Friday, January 20, 2012

The Map is not the Territory: On Scientology, Intelligence, and Critical Thinking

Regular readers of my random ramblings no doubt note that I'm a lover of diversity. I also strive to be respectful of a variety of beliefs. There are limits. I've apparently found one of mine.

"Everything in moderation including moderation" --Oscar Wilde

My clinical psychology practice is in the heart of Harvard Square in Cambridge Massachusetts. It's hard to spin around on Massachusetts Avenue without knocking over another psychologist. There are a lot of us concentrated along red brick sidewalks.
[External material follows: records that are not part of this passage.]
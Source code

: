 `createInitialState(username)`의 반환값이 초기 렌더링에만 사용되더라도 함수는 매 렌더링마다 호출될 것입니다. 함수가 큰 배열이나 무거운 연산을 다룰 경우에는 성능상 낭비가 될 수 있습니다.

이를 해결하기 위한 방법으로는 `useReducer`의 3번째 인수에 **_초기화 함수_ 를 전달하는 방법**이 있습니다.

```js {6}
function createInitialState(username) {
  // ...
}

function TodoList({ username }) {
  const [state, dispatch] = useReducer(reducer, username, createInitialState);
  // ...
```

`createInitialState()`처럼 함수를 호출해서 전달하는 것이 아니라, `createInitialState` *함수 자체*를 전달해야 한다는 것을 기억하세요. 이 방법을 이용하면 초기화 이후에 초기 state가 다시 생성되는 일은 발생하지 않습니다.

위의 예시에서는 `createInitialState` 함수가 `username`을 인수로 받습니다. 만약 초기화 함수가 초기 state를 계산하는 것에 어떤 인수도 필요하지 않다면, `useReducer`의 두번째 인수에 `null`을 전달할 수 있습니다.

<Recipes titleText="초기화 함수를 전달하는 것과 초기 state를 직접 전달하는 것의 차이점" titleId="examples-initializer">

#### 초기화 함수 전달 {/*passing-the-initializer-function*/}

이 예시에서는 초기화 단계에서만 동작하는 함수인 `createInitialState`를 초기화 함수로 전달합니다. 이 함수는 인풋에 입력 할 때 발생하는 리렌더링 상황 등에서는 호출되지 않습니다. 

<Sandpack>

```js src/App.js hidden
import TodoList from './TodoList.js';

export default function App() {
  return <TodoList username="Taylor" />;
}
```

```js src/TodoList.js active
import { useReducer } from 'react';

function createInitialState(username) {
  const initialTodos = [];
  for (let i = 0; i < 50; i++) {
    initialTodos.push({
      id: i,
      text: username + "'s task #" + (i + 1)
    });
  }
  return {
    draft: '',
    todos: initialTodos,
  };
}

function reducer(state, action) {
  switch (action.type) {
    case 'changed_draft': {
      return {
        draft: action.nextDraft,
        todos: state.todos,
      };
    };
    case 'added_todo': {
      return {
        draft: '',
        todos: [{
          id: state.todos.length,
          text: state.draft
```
This dense grouping of psychologists, social workers, and psychiatrists apparently makes the square a good place for the occasional protest by anti-psychiatry and anti-psychology forces within Scientology.

I've been working in Cambridge for the better part of eight years now. From time to time the folks from the Citizens Commission on Human Rights New England canvass the streets and put leaflets on the windshields of the cars lining the streets. I recently got this flyer pictured on the left when I was parked in front of a senior citizen housing complex.

I'm all for having full throated and complex discussions about all sorts of different ideas. The neighborhood around my office is populated by communists, cults, political protesters (the Falun Gong folks have put on some amazing street performances/protests), and of course there is the endless supply of people wanting me to save the whales, children, environment, etc.

Most of what is presented in Harvard Square is one sided. The information from the Citizens Commission on Human Rights is no different. I actually enjoy encountering this sort of material--and enjoy when a young (or old) client brings it with them into an appointment. Almost every autumn, for example, a teen comes into my office with their latest discovery from the LaRouche youth movement.  Together we look at the information with a critical eye. We think of ways to get different viewpoints. We think of ways to fact check. I create a space where the teen can come to their own opinion, in their own way, in their own time. 

This sort of dialogue has had transformative and far reaching effects. A young person (or any person, really) starts looking at their own life with a critical eye: they explore, fact check, try out different viewpoints, and eventually find a more expansive understanding of their inner (and outer) lives.

Sometimes however, the one sided nature of the debate turns nasty. Sometimes it's even dangerous.

There are important issues to consider with the over use of psychiatric medications (look here to check out Robert Whitaker's blog Mad in America and here to check out Daniel Carlat's blog for two excellent places to start your own research). The "Whistleblowers of Elderly Psychiatric Abuse", however, really got me frosted the other morning.

What frosted me about the flyers left in front of the senior housing is that it preys on fear and peddles that fear on a vulnerable population. The claims made in the flyer, in some ways, are not outlandish. There are serious concerns that patients and doctors need to sort out together about the use of psychiatric medications.  Likewise, there are also serious concerns to consider when a patient is contemplating electroconvulsive therapy (ECT).

To explore ECT more, click here to check out the Mayo Clinic's information page about the procedure,  here to read another overview, or here.

Leaving propaganda on cars surrounding a senior housing complex is just too much. Of course many senior citizens are perfectly capable of doing their own critical thinking. Some however, are not. Some just get scared, aren't equipped to have a good dialogue with their physician, and are left to suffer needlessly.

Rather than leave the propaganda behind anonymously, why not really engage people in a multi-sided dialogue about psychiatry, medication, mental health treatment, and health care decision making?

On a lightly related issue, the folks leaving the anti-psychiatry propaganda also left behind a coupon to visit the local Scientology church. To have your IQ, personality, and aptitude testing.



I have to admit, I'm curious about this one. Much ink has been spilled about what constitutes "intelligence." No one really has an answer for it. The best we have is our performance on specific tasks that are statistically compared to the performance of large populations of people who take the same test.

"The map is not the territory" -- Alfred Korzybski

I wonder how long this is going to take us all to figure out? In the end, I think that's what this somewhat rambling blog post brings me. Whether we are talking about psychiatry, anti-psychiatry, religion, or intelligence, we collectively seem intent on thinking one group or another has direct access to a final statement of what reality is. In the end the best any of us can ever do is have access to our own perceptions to a set of beliefs or ideas.

Madness. Religion. Intelligence. We've created many different abstractions to understand these phenomena. They are all just that: abstractions or reactions we derive from our perceptions. None of them, on their own, are representative of reality.

I think this makes our world so much more interesting and exciting. It also makes it possible for us to all look together at one thing and marvel and all the different ways we experience and understand the phenomena around us.